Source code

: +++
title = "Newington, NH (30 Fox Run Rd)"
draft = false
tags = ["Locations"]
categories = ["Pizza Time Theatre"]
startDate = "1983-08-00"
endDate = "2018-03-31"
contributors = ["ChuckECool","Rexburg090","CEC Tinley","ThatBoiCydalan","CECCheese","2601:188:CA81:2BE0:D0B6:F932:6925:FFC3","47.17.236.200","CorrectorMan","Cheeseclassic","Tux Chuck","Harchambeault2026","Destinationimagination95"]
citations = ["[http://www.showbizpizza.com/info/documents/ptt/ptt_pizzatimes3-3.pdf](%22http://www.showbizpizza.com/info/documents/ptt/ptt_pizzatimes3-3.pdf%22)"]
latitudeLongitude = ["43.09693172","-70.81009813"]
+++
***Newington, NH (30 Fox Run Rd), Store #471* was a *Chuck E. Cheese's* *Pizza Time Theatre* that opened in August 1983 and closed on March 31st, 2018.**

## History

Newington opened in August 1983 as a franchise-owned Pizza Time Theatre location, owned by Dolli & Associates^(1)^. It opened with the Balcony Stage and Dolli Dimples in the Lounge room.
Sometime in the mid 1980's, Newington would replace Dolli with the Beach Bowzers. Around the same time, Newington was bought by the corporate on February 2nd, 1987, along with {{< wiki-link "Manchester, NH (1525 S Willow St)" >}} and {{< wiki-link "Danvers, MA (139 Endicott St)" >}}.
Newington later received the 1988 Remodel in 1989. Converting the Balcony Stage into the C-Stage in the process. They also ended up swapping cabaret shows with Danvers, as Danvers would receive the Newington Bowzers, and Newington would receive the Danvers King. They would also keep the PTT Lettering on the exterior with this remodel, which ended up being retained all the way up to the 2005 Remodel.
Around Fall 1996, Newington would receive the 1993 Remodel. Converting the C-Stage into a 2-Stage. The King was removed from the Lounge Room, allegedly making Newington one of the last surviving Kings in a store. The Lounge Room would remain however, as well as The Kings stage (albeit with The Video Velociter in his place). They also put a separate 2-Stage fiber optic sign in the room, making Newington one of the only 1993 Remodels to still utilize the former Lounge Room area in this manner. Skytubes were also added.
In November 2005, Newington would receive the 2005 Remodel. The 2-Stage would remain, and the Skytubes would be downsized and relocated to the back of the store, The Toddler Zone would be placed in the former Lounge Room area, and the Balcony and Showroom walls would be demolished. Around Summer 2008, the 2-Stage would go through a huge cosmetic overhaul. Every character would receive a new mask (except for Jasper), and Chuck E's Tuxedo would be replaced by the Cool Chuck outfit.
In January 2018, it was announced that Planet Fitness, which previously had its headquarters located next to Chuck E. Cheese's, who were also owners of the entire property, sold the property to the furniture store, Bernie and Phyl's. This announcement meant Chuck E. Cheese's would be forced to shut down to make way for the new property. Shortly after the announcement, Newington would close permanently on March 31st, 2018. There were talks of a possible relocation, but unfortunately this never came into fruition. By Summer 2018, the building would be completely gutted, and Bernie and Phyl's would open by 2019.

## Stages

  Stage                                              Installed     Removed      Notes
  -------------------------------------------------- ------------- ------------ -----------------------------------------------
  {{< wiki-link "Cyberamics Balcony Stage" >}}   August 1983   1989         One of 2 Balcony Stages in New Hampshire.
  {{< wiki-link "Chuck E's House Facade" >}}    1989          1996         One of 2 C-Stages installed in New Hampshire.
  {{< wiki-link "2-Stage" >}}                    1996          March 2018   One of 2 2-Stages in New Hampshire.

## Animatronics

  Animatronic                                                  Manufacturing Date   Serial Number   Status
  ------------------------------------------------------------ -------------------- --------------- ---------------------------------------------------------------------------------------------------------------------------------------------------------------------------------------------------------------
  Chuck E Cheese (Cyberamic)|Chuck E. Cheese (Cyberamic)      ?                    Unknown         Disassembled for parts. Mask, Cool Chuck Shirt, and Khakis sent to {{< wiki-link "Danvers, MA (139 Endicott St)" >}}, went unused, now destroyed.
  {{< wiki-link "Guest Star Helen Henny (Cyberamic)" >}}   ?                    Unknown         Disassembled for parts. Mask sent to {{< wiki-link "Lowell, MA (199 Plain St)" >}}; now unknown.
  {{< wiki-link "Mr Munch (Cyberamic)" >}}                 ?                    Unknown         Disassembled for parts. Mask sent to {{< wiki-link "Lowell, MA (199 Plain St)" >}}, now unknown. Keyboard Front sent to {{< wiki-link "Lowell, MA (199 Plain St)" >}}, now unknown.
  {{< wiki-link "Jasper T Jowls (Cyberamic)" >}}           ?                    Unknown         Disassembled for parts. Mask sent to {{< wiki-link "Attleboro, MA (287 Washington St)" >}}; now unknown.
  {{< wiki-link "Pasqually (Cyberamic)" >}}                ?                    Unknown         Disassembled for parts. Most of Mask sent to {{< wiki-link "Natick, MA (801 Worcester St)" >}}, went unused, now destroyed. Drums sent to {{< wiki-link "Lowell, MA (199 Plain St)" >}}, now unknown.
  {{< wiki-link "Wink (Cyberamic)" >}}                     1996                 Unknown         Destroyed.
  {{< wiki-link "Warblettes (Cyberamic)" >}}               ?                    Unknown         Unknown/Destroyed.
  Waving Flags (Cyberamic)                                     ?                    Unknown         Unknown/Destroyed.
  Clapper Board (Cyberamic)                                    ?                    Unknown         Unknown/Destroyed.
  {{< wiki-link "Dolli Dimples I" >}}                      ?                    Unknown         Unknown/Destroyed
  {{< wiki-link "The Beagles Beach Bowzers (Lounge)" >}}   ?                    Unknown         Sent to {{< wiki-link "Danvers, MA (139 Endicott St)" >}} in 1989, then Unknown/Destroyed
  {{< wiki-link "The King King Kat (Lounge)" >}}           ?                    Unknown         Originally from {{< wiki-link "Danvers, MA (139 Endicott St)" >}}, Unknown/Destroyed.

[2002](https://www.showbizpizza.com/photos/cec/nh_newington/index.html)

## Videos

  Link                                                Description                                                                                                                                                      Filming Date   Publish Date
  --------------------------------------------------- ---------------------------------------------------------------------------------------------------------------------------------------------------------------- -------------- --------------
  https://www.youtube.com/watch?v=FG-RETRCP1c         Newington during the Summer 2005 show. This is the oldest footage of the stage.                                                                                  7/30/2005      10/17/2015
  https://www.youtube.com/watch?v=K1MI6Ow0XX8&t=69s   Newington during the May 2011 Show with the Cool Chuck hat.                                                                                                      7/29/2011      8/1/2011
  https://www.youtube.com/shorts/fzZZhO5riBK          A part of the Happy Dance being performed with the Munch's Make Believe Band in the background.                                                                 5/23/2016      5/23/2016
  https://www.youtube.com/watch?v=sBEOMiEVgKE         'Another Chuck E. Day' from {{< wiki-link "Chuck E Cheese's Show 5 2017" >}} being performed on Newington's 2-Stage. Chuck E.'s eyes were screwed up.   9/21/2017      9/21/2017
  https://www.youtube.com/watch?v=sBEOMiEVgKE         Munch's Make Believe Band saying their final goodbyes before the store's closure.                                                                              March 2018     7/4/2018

# # # # #

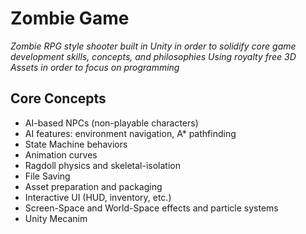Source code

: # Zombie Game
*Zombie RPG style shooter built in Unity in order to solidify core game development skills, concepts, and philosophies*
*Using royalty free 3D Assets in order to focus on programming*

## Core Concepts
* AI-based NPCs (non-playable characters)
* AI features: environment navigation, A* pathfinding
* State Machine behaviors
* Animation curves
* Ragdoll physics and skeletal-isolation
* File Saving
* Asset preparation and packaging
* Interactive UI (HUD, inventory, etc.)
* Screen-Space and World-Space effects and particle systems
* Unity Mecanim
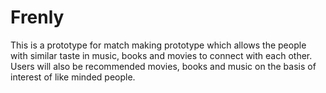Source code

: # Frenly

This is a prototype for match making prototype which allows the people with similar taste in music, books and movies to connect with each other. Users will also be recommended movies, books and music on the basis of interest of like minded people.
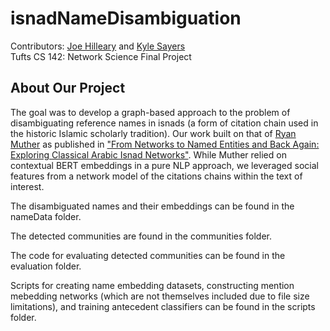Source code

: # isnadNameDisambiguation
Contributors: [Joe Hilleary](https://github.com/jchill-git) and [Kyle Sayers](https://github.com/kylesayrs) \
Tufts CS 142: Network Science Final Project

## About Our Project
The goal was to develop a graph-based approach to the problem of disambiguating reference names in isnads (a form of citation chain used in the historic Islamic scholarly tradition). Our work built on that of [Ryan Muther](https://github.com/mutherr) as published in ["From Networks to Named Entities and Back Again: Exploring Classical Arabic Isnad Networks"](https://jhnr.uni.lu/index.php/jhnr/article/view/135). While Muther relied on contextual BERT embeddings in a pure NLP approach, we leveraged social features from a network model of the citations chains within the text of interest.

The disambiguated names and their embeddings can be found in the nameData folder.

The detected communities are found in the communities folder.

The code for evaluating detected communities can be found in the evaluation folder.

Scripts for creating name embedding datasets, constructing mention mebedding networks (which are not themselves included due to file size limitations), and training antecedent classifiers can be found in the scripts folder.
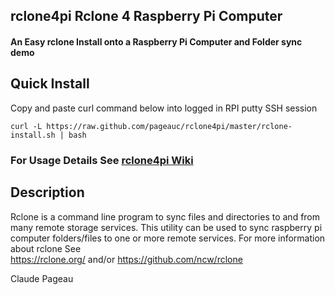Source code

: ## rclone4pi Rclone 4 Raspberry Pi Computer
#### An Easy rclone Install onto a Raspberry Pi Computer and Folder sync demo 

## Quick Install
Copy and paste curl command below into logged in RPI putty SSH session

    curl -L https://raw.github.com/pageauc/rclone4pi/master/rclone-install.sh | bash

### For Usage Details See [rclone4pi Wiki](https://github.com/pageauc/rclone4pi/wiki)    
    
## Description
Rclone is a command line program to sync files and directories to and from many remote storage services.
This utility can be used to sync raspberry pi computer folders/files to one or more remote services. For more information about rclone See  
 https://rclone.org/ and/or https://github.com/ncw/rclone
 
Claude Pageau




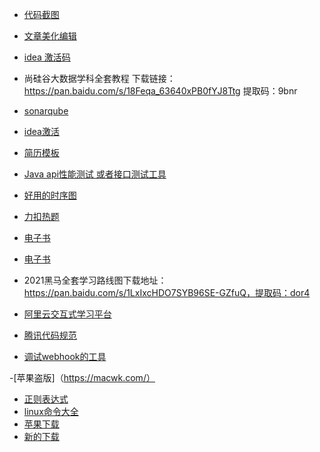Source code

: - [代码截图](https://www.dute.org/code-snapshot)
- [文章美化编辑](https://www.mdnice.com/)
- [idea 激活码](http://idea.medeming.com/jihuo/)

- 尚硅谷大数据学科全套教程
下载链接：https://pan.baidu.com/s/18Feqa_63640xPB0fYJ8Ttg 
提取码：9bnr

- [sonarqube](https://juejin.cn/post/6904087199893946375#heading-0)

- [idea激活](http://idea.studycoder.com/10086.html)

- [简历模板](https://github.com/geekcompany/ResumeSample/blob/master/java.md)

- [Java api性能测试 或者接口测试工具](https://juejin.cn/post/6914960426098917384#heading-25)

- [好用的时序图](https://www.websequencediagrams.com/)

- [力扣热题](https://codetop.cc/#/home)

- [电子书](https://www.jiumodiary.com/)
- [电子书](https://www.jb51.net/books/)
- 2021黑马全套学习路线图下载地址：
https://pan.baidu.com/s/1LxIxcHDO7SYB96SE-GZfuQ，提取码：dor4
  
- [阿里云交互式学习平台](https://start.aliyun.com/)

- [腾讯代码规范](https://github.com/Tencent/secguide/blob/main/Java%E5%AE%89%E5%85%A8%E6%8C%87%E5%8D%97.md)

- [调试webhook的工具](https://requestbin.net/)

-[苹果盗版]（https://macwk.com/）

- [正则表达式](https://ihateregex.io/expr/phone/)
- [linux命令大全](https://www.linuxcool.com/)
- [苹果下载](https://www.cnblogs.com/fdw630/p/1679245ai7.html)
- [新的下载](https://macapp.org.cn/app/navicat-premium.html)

# # # # #

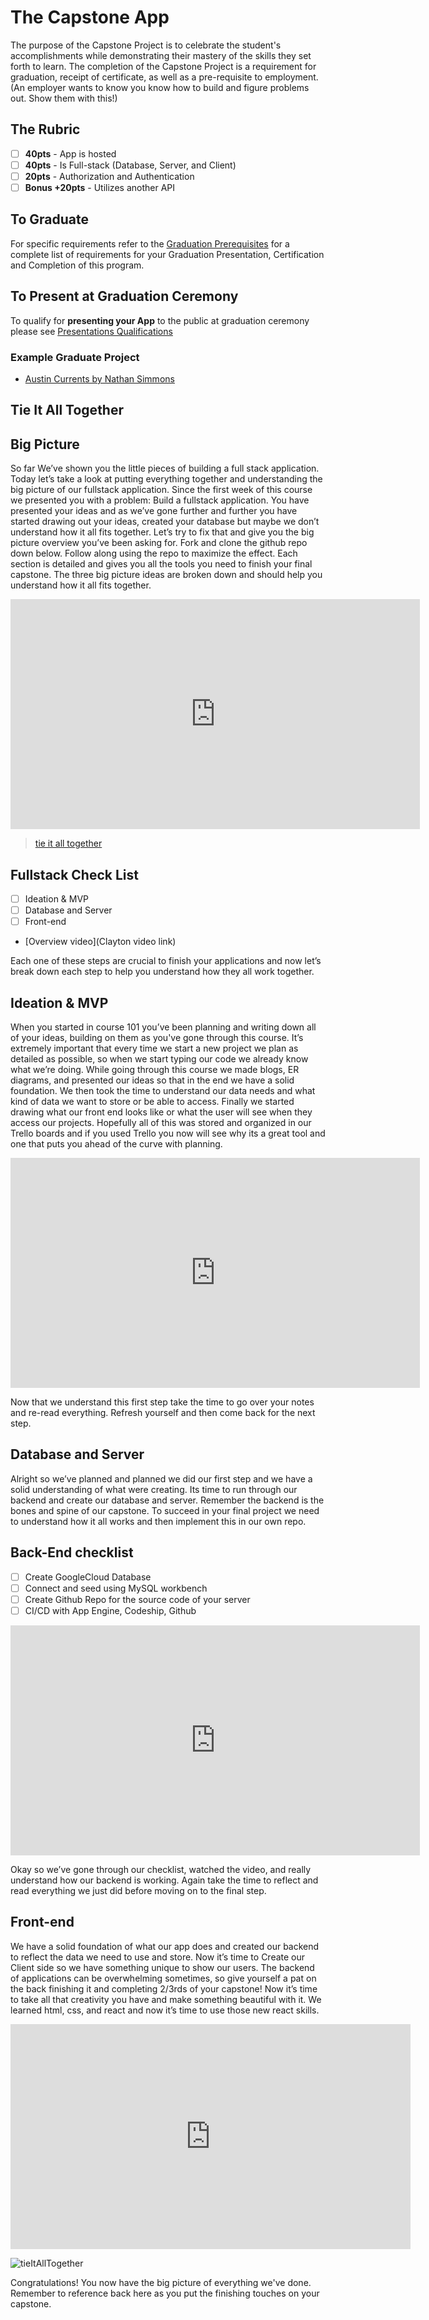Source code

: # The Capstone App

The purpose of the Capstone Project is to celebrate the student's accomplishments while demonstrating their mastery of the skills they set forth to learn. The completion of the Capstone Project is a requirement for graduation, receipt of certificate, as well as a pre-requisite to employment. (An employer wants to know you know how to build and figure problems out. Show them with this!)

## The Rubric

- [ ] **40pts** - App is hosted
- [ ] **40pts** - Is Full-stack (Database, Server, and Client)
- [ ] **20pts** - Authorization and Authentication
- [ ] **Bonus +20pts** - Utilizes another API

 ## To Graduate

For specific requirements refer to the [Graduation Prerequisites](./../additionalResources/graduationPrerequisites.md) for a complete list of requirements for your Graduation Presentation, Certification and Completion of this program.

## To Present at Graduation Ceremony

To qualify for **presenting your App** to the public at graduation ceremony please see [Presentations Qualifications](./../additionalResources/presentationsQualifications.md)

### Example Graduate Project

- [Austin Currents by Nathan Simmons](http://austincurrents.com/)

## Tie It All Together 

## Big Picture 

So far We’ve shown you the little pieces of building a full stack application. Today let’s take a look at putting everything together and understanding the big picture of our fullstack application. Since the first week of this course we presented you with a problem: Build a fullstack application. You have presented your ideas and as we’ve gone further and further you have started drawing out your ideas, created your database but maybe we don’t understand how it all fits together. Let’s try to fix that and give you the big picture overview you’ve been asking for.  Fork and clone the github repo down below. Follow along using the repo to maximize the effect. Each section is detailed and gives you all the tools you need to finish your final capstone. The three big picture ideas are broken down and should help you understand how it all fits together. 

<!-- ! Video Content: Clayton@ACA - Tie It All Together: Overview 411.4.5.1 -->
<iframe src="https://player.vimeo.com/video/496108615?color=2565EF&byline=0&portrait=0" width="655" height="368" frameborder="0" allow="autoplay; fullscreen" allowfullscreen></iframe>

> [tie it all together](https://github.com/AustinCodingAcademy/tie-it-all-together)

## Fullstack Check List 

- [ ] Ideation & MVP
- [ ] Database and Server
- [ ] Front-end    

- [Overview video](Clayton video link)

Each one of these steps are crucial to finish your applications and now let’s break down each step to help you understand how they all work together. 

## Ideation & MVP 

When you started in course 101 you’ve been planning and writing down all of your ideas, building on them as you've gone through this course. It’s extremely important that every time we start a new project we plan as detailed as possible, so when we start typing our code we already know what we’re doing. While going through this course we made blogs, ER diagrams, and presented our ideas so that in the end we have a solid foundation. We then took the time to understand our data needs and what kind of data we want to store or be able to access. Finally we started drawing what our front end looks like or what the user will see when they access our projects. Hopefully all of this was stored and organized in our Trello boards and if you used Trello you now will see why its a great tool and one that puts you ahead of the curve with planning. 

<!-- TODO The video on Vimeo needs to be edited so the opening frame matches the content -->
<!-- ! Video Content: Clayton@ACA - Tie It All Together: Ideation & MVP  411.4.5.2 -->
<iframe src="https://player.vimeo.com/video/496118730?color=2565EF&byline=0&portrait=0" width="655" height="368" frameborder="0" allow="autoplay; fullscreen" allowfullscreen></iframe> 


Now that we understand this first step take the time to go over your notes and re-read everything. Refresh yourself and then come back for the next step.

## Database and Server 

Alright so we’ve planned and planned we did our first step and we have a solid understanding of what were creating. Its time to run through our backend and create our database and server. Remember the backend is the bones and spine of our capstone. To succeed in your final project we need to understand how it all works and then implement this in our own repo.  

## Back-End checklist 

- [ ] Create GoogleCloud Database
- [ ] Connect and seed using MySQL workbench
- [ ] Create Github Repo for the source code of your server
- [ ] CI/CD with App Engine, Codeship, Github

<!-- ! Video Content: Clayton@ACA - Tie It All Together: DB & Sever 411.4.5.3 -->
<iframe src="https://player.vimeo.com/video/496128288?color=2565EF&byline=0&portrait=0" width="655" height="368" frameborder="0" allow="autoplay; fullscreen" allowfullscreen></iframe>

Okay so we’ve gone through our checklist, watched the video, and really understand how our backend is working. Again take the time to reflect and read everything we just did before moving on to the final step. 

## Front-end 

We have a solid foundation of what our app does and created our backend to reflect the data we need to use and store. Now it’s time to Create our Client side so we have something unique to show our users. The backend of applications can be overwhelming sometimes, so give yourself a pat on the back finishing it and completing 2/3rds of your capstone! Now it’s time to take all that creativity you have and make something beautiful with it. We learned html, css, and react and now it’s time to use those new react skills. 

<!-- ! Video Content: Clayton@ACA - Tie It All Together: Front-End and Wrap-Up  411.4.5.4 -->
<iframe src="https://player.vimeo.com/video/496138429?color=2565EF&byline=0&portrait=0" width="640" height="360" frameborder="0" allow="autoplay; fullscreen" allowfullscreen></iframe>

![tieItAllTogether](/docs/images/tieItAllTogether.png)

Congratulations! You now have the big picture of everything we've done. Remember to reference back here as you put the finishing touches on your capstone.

# # # # #

## Task goal
Wherever the string "Zombie" shows up in a line above, tally that line, and answer with the final number alone.

## Answer section
2